Make breakpoint pending on future shared library load? (y or [n]) y
[...]
(gdb) break Perl_hv_common
Breakpoint 2 at 0x55555564c840
(gdb) c
Continuing.
Breakpoint 2, 0x000055555564c840 in Perl_hv_common ()
(gdb) bt
#0 0x000055555564c840 in Perl_hv_common ()
#1 0x00005555556d9f76 in S_isa_lookup ()
#2 0x00005555556da129 in S_sv_derived_from_svpvn ()
#3 0x00007ffff7333e94 in pdl_SvPDLV (sv=sv@entry=0x5555558c4600) at pdlcore.c:37
#4 0x00007ffff7300c85 in XS_PDL_inplace (cv=<optimised out>) at /home/osboxes/pdl-code/Basic/Core/Core.xs:192
[...]
(gdb) frame 3
#3 0x00007ffff7333e94 in pdl_SvPDLV (sv=sv@entry=0x5555558c4600) at pdlcore.c:37
37 if(sv_derived_from(sv, "PDL") && !SvROK(sv)) {
That confirmed it was indeed coming from SvPDLV
, which calls the function as part of an inheritance lookup. This is how long 10m inplace
calls take before the immediate change:
$ make core && time perl -Mblib -MPDL -e '$p = pdl(5); $p->inplace for 1..1e7'
real 0m3.776s
[...]
real 0m3.663s
[...]
real 0m3.529s
This is how long after, about 20% less time:
real 0m2.871s
[...]
real 0m2.849s
[...]
real 0m2.895s
With that commit, the 10m inplace
now take about 1.2s, about 3 times quicker than before today.
The sequence
stuff now takes about 320ms.
For more performance issues, see the benchmark on https://github.com/nrdvana/perl-Math-3Space/pull/8. The stripped-down timings:
pdl> $N = 1e6
pdl> with_time { $vecs_1pdl = pdl(([1,1,1]) x $N) }
1260.28 ms
pdl> p $basis = identity(3)
[
[1 0 0]
[0 1 0]
[0 0 1]
]
pdl> with_time { $vecs_1pdl x $basis }
40.527 ms
pdl> with_time { $vecs_1pdl x $basis }
46.82 ms
pdl> with_time { $vecs_1pdl x $basis }
21.061 ms
pdl> p $vecs_1pdl->info
PDL: Double D [3,1000000]
pdl> use PDL::LinearAlgebra
pdl> with_time { $vecs_1pdl x $basis }
17.646 ms
pdl> with_time { $vecs_1pdl x $basis }
12.661 ms
pdl> with_time { $vecs_1pdl x $basis }
12.916 ms
pdl> with_time { $vecs_1pdl x $basis }
13.946 ms
Here, PDL::LinearAlgebra does make things quicker.

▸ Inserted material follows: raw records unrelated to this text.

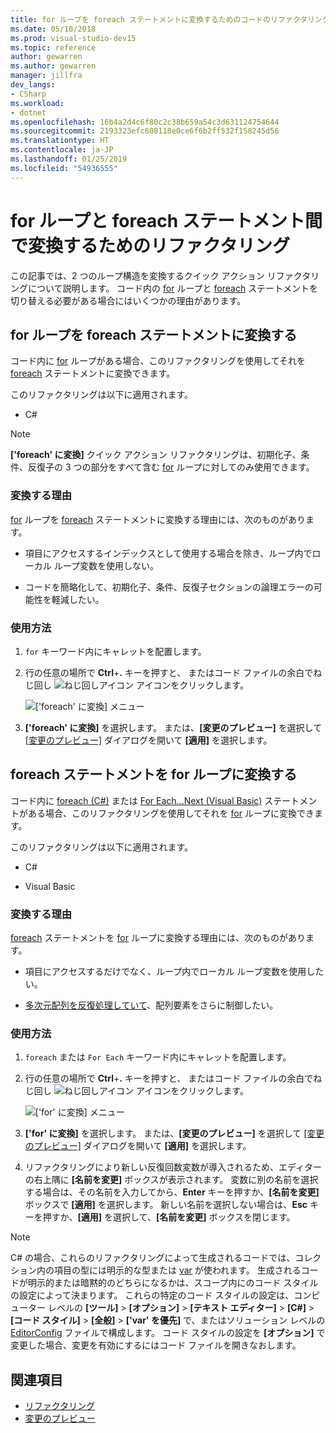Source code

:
 ```yaml
---
title: for ループを foreach ステートメントに変換するためのコードのリファクタリング
ms.date: 05/10/2018
ms.prod: visual-studio-dev15
ms.topic: reference
author: gewarren
ms.author: gewarren
manager: jillfra
dev_langs:
- CSharp
ms.workload:
- dotnet
ms.openlocfilehash: 16b4a2d4c6f80c2c38b659a54c3d631124754644
ms.sourcegitcommit: 2193323efc608118e0ce6f6b2ff532f158245d56
ms.translationtype: HT
ms.contentlocale: ja-JP
ms.lasthandoff: 01/25/2019
ms.locfileid: "54936555"
---
```

# <a name="refactoring-to-convert-between-a-for-loop-and-a-foreach-statement"></a>for ループと foreach ステートメント間で変換するためのリファクタリング

この記事では、2 つのループ構造を変換するクイック アクション リファクタリングについて説明します。 コード内の [for](/dotnet/csharp/language-reference/keywords/for) ループと [foreach](/dotnet/csharp/language-reference/keywords/foreach-in) ステートメントを切り替える必要がある場合にはいくつかの理由があります。

## <a name="convert-a-for-loop-to-a-foreach-statement"></a>for ループを foreach ステートメントに変換する

コード内に [for](/dotnet/csharp/language-reference/keywords/for) ループがある場合、このリファクタリングを使用してそれを [foreach](/dotnet/csharp/language-reference/keywords/foreach-in) ステートメントに変換できます。

このリファクタリングは以下に適用されます。

- C#

> [!NOTE]
> **['foreach' に変換]** クイック アクション リファクタリングは、初期化子、条件、反復子の 3 つの部分をすべて含む [for](/dotnet/csharp/language-reference/keywords/for) ループに対してのみ使用できます。

### <a name="why-convert"></a>変換する理由

[for](/dotnet/csharp/language-reference/keywords/for) ループを [foreach](/dotnet/csharp/language-reference/keywords/foreach-in) ステートメントに変換する理由には、次のものがあります。

- 項目にアクセスするインデックスとして使用する場合を除き、ループ内でローカル ループ変数を使用しない。

- コードを簡略化して、初期化子、条件、反復子セクションの論理エラーの可能性を軽減したい。

### <a name="how-to-use-it"></a>使用方法

1. `for` キーワード内にキャレットを配置します。

1. 行の任意の場所で **Ctrl**+**.** キーを押すと、 またはコード ファイルの余白でねじ回し ![ねじ回しアイコン](../media/screwdriver-icon.png) アイコンをクリックします。

   ![['foreach' に変換] メニュー](media/convert-to-foreach.png)

1. **['foreach' に変換]** を選択します。 または、**[変更のプレビュー]** を選択して [[変更のプレビュー]](../../ide/preview-changes.md) ダイアログを開いて **[適用]** を選択します。

## <a name="convert-a-foreach-statement-to-a-for-loop"></a>foreach ステートメントを for ループに変換する

コード内に [foreach (C#)](/dotnet/csharp/language-reference/keywords/foreach-in) または [For Each...Next (Visual Basic)](/dotnet/visual-basic/language-reference/statements/for-each-next-statement) ステートメントがある場合、このリファクタリングを使用してそれを [for](/dotnet/csharp/language-reference/keywords/for) ループに変換できます。

このリファクタリングは以下に適用されます。

- C#

- Visual Basic

### <a name="why-convert"></a>変換する理由

[foreach](/dotnet/csharp/language-reference/keywords/foreach-in) ステートメントを [for](/dotnet/csharp/language-reference/keywords/for) ループに変換する理由には、次のものがあります。

- 項目にアクセスするだけでなく、ループ内でローカル ループ変数を使用したい。

- [多次元配列を反復処理していて](/dotnet/csharp/programming-guide/arrays/using-foreach-with-arrays)、配列要素をさらに制御したい。

### <a name="how-to-use-it"></a>使用方法

1. `foreach` または `For Each` キーワード内にキャレットを配置します。

1. 行の任意の場所で **Ctrl**+**.** キーを押すと、 またはコード ファイルの余白でねじ回し ![ねじ回しアイコン](../media/screwdriver-icon.png) アイコンをクリックします。

   ![['for' に変換] メニュー](media/convert-to-for.png)

1. **['for' に変換]** を選択します。 または、**[変更のプレビュー]** を選択して [[変更のプレビュー]](../../ide/preview-changes.md) ダイアログを開いて **[適用]** を選択します。

1. リファクタリングにより新しい反復回数変数が導入されるため、エディターの右上隅に **[名前を変更]** ボックスが表示されます。 変数に別の名前を選択する場合は、その名前を入力してから、**Enter** キーを押すか、**[名前を変更]** ボックスで **[適用]** を選択します。 新しい名前を選択しない場合は、**Esc** キーを押すか、**[適用]** を選択して、**[名前を変更]** ボックスを閉じます。

> [!NOTE]
> C# の場合、これらのリファクタリングによって生成されるコードでは、コレクション内の項目の型には明示的な型または [var](/dotnet/csharp/language-reference/keywords/var) が使われます。 生成されるコードが明示的または暗黙的のどちらになるかは、スコープ内にのコード スタイルの設定によって決まります。 これらの特定のコード スタイルの設定は、コンピューター レベルの **[ツール]** > **[オプション]** > **[テキスト エディター]** > **[C#]** > **[コード スタイル]** > **[全般]** > **[\'var' を優先]** で、またはソリューション レベルの [EditorConfig](../../ide/editorconfig-code-style-settings-reference.md#implicit-and-explicit-types) ファイルで構成します。 コード スタイルの設定を **[オプション]** で変更した場合、変更を有効にするにはコード ファイルを開きなおします。

## <a name="see-also"></a>関連項目

- [リファクタリング](../refactoring-in-visual-studio.md)
- [変更のプレビュー](../../ide/preview-changes.md)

I was surprised to find that the
sequence()
function was the bottleneck in a Particle Swarm optimization. Ultimately I cached$sequence = sequence(@foo)
instead of generating it every time it was used.Not sure if there is room to optimize
sequence
or not, but here is the nytprof output.Before caching:
After caching:
Caching fixed it for me in my own program, but FYI in case it helps others, or if it can be addressed somehow.